» **Exercise goal**
Report how many lines of the listing contain the string "tree", with no other words.

» **The records**
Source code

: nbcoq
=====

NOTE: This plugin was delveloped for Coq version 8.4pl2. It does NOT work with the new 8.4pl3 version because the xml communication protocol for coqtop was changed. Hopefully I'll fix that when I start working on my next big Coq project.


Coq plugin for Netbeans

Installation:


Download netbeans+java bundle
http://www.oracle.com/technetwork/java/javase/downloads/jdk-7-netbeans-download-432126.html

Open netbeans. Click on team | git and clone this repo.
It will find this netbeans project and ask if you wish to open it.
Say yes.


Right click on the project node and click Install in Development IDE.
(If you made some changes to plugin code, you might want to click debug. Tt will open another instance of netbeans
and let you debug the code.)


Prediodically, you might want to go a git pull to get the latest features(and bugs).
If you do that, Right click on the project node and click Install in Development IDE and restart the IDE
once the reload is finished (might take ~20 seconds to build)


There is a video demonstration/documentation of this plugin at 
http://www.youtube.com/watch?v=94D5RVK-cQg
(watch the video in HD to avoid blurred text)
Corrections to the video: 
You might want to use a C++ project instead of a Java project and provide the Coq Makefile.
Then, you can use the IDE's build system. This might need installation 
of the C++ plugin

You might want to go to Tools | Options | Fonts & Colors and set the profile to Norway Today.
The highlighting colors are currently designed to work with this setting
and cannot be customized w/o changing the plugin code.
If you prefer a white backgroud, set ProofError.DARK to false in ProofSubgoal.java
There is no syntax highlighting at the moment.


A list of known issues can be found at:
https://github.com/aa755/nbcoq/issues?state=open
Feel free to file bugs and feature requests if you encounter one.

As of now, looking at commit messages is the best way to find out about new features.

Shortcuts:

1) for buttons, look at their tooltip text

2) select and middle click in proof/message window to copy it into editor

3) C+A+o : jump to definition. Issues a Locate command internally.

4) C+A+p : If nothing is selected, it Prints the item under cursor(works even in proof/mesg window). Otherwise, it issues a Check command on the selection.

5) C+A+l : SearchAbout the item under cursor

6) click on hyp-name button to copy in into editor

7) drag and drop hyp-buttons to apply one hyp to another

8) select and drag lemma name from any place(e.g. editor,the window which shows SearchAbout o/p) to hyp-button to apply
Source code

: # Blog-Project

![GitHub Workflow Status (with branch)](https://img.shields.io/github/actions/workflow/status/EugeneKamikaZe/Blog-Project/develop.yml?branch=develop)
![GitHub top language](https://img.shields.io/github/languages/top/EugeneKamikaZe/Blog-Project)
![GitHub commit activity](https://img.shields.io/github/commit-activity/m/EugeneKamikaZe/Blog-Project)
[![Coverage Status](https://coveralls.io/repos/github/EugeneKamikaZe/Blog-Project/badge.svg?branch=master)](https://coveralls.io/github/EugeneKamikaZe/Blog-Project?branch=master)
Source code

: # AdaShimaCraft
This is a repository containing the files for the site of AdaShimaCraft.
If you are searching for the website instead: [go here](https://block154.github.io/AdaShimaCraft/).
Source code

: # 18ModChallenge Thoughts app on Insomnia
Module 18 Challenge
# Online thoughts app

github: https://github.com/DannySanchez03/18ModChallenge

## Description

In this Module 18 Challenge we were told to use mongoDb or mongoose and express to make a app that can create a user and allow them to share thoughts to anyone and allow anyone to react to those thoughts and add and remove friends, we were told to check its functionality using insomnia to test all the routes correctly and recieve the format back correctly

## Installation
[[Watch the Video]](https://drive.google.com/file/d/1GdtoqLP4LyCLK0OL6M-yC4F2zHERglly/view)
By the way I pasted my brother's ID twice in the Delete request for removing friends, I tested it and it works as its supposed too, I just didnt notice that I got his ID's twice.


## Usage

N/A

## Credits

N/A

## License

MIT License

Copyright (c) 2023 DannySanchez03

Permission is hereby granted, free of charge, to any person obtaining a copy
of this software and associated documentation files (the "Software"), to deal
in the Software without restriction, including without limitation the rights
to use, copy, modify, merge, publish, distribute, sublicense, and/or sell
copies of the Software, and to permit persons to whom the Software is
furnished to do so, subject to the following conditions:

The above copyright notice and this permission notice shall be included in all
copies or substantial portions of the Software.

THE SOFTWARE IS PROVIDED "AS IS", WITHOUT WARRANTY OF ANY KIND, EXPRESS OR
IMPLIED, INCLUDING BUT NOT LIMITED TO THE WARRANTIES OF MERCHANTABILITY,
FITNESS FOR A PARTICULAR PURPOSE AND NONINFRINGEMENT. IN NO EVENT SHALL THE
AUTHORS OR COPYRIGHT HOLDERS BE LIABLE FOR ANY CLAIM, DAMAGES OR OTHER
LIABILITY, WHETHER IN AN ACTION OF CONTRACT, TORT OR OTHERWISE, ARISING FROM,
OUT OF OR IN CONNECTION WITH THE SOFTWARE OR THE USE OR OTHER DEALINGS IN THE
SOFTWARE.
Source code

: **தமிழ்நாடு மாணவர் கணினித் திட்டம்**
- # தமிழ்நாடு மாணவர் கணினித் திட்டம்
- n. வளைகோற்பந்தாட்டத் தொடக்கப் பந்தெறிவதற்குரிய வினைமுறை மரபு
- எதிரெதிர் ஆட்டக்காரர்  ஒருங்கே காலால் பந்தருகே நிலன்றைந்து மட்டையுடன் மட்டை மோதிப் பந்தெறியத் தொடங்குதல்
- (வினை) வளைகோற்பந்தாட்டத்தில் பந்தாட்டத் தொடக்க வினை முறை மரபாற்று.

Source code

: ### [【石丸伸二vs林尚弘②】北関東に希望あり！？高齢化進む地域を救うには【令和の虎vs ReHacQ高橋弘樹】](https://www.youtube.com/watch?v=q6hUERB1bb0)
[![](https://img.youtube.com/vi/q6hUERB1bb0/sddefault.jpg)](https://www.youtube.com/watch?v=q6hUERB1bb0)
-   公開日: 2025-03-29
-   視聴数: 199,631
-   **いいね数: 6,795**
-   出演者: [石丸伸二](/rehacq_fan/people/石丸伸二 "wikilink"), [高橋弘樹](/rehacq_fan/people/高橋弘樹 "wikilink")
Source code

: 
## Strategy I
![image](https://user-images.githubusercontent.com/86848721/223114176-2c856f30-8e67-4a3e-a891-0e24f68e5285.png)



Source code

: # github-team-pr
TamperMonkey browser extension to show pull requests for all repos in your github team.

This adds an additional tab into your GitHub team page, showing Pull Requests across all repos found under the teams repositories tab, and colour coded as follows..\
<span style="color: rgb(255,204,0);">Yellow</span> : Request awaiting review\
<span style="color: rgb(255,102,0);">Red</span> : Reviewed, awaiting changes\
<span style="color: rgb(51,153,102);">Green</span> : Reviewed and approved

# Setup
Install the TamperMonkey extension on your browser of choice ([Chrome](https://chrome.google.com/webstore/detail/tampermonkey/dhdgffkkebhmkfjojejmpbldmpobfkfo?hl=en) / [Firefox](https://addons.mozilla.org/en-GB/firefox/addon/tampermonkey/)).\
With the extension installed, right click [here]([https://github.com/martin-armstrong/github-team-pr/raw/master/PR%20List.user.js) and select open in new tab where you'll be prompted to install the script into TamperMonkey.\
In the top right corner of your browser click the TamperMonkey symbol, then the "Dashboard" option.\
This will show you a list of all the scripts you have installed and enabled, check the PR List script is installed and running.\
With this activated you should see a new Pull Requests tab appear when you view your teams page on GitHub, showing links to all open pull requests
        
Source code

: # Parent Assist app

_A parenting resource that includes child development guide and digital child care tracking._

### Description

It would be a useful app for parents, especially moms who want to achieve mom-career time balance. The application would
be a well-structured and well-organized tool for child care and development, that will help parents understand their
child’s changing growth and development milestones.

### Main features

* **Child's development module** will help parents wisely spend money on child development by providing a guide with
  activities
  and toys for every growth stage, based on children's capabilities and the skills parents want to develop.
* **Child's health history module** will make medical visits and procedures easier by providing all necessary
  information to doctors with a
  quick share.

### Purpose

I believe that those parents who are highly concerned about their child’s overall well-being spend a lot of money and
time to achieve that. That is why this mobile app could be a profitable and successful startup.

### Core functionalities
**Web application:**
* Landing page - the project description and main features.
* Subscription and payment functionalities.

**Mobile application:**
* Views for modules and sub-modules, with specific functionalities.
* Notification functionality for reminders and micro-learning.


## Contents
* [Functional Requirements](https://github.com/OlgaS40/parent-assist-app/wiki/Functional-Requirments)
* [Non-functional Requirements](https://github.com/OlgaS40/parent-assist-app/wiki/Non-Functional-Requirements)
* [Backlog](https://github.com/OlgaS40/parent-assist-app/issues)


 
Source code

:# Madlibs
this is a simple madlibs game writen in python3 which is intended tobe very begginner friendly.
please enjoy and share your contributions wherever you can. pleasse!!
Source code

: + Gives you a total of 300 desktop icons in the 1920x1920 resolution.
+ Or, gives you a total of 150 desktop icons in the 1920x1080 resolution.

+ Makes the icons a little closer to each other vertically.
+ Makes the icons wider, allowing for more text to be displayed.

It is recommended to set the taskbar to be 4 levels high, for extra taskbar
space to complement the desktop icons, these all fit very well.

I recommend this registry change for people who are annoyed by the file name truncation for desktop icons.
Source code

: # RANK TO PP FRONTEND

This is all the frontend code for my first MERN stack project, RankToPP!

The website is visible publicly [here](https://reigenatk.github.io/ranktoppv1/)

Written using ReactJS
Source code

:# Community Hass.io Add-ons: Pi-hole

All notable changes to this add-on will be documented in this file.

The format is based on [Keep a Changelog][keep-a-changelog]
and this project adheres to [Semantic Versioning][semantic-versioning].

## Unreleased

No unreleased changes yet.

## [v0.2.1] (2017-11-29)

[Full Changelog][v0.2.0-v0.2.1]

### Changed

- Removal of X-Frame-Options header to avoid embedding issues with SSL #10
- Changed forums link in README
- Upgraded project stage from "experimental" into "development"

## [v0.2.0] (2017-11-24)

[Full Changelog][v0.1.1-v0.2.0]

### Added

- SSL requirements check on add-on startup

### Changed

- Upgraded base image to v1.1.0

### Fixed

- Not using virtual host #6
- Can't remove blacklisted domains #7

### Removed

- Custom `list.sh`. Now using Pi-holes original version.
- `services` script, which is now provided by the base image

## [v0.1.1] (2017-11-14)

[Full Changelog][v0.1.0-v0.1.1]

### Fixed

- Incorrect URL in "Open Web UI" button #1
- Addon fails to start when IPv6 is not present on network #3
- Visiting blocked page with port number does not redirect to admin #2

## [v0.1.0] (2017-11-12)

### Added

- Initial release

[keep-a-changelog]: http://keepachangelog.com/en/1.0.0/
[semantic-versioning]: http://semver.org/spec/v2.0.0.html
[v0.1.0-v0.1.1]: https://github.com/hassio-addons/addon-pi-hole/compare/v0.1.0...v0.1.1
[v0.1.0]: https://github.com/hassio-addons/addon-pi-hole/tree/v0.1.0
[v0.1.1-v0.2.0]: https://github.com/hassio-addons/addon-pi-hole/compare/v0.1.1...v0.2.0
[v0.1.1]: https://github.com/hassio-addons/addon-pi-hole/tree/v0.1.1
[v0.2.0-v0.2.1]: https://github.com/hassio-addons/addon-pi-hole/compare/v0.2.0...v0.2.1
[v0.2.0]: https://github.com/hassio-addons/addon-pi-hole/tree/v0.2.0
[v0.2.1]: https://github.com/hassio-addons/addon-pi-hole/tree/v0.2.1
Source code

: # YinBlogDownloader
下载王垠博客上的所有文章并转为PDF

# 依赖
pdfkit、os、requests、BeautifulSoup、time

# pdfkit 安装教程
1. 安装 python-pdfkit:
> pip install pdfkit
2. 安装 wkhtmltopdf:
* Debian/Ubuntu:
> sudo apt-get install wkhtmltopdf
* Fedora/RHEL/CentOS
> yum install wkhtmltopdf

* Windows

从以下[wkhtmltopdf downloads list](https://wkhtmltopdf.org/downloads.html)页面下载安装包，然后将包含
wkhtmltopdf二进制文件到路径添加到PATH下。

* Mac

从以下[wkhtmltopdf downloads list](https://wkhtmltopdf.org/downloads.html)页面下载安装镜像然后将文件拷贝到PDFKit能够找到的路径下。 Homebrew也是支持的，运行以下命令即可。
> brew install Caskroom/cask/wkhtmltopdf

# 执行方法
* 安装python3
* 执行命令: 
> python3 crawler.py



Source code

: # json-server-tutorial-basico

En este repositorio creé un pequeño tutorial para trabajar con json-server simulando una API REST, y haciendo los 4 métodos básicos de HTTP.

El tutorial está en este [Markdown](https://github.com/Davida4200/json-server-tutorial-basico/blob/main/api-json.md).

» **Task answer**
4